* _Data_
──────────

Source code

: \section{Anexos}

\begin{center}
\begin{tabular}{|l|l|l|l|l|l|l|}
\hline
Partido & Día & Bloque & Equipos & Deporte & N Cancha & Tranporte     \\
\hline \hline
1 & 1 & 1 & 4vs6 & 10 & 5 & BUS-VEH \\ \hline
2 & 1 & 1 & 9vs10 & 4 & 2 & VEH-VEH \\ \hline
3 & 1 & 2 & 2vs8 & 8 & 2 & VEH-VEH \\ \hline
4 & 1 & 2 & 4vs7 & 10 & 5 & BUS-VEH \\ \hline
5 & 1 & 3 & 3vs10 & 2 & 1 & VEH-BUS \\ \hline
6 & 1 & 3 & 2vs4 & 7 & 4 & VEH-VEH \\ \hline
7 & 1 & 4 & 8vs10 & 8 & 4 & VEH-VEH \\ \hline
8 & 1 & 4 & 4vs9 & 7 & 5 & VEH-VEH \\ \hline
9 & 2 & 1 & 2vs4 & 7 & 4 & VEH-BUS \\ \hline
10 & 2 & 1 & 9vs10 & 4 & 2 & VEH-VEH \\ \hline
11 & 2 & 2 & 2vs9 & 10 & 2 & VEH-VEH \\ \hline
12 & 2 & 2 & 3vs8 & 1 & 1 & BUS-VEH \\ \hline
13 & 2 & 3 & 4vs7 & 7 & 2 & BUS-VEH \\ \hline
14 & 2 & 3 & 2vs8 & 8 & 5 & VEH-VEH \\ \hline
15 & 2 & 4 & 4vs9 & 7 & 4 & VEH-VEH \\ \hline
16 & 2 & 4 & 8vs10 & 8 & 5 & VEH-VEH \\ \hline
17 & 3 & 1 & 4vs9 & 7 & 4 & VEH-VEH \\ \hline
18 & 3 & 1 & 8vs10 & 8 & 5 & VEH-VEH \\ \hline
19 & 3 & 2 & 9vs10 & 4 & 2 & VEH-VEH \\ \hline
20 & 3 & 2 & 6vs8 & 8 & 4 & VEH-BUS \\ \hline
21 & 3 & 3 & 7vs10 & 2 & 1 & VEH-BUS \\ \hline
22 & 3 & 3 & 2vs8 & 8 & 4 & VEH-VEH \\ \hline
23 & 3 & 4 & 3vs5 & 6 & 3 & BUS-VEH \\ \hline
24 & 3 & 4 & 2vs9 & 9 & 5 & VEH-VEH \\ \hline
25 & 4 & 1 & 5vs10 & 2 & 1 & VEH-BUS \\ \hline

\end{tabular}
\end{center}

──────────

* _What the task requires_
Copy exactly. Include the line containing "24 & 3 & 4 & 2vs9 & 9 & 5 & VEH-VEH \\ \hline" and every later line through the end of the listing, and nothing else.

* _Exercise response_
24 & 3 & 4 & 2vs9 & 9 & 5 & VEH-VEH \\ \hline
25 & 4 & 1 & 5vs10 & 2 & 1 & VEH-BUS \\ \hline

\end{tabular}
\end{center}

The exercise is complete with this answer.